Two separate decisions in the U.S. District Court for the Northern District of New York came down mostly on the side of shale play giant Chesapeake Energy Corp. in a year-old dispute over the extension of leases from landowners at below-market prices. Landowners in parts of four counties in New York state’s portion of the Marcellus Shale filed lawsuits against the Oklahoma-based shale operator.

Chesapeake maintains that force majeure clauses in lease agreements signed between 1999 and 2005 kicked in once New York state imposed a four-year hold on issuing permits for high-volume hydraulic fracturing (fracking), and thus, it automatically extended those leases for another four years at the original payment rates which were in the neighborhood of $3/acre. Last April 259 plaintiffs representing 150 leases and more than 10,000 acres sued Chesapeake over its move.

Also last April, the same Northern District New York federal court ruled that even if producers are prevented from fracking wells in New York, they may not declare a force majeure and still must pay property owners to hold the leases (see Shale Daily, April 11, 2011).
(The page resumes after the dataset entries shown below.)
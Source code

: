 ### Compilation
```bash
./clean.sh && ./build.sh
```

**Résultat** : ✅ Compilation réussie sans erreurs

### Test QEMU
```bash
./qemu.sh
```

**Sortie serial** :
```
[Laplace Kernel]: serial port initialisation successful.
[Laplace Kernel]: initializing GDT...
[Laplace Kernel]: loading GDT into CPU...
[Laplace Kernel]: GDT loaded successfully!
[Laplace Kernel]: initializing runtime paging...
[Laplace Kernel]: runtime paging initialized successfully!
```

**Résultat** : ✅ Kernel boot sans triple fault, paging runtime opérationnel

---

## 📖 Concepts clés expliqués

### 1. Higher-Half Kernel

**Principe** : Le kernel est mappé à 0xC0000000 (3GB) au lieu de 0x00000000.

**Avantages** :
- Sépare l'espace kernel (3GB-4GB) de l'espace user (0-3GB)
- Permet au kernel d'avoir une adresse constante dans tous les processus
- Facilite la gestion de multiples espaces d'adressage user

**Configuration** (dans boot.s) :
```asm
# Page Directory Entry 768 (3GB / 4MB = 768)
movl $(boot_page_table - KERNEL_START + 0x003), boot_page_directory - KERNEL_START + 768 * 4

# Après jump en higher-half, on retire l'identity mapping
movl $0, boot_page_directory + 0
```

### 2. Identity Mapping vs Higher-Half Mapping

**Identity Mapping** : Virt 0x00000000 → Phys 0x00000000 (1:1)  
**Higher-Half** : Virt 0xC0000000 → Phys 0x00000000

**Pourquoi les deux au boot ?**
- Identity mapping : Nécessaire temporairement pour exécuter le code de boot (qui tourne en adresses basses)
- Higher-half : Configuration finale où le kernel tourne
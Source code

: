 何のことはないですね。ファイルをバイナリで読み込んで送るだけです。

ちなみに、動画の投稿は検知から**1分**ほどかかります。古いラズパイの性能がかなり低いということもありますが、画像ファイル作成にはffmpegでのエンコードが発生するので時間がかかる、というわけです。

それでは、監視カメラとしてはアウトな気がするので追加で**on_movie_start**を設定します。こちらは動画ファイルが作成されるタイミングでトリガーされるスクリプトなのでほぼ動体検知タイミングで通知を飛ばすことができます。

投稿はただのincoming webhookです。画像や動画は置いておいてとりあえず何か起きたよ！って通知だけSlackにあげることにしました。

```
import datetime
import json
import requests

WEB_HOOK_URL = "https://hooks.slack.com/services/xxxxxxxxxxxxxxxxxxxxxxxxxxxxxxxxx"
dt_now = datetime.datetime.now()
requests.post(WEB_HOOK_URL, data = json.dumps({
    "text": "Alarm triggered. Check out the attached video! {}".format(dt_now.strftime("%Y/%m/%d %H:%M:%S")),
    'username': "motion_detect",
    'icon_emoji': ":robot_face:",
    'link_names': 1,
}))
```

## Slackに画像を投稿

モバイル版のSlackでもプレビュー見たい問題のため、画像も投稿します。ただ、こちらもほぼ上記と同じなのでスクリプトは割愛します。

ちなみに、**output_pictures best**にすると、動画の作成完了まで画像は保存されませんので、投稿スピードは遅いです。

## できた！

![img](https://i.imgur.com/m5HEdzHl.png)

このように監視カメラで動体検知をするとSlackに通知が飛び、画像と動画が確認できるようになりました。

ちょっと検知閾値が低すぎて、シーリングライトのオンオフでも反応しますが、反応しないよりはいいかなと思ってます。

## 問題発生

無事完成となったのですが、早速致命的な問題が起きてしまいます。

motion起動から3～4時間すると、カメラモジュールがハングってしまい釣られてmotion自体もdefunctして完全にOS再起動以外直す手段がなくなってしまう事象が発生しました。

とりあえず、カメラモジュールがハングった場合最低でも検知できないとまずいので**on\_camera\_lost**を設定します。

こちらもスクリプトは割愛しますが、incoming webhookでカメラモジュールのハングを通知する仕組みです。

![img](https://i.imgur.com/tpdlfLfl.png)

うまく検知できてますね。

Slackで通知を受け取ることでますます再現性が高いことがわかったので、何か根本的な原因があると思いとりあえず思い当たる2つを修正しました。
Nevertheless, U.S. District Judge David Hurd in separate decisions in March ruled that most of the lease disputes need to be resolved by arbitrators, not federal judges. A second ruling based on a lawsuit filed last May, said a small number of leaseholders that do not have arbitration clauses are free to pursue court remedies.

Landowners originally signed the leases with small energy companies in the seven-year period through 2005, and eventually those leases were acquired by units of Chesapeake as the shale boom began to take off. The leases in dispute are mostly in Broome and Tioga counties, with some others in Cortland and Chemung counties.

Since these leases were signed in the pre-Marcellus Shale era, one of the many attorneys representing landowners speculated that not much attention was paid to the details of the agreements. “These were documents that were drafted by the gas and oil companies, and very rarely did a landowner get an attorney and negotiate with them,” said Robert Jones, an attorney with Coughlin & Gerhart.

In a March 20 order, Hurd granted Chesapeake’s request to put the matter in arbitration, saying “there are valid agreements to arbitrate and the disputes raised fall within the scope of the arbitration clause.”

The second Hurd order came March 21 and allowed a relative few of the landowners to continue to see court decisions. For those cases, it will take several months for the court to determine if the leases are valid. The arbitration cases are expected to be resolved quickly, according to some of the attorneys representing the landowners.

In the cases seeking to move through the courts, it could be decided that Chesapeake’s lease extensions are invalid, an attorney said. If that were to happen, the result could influence any unresolved arbitration cases.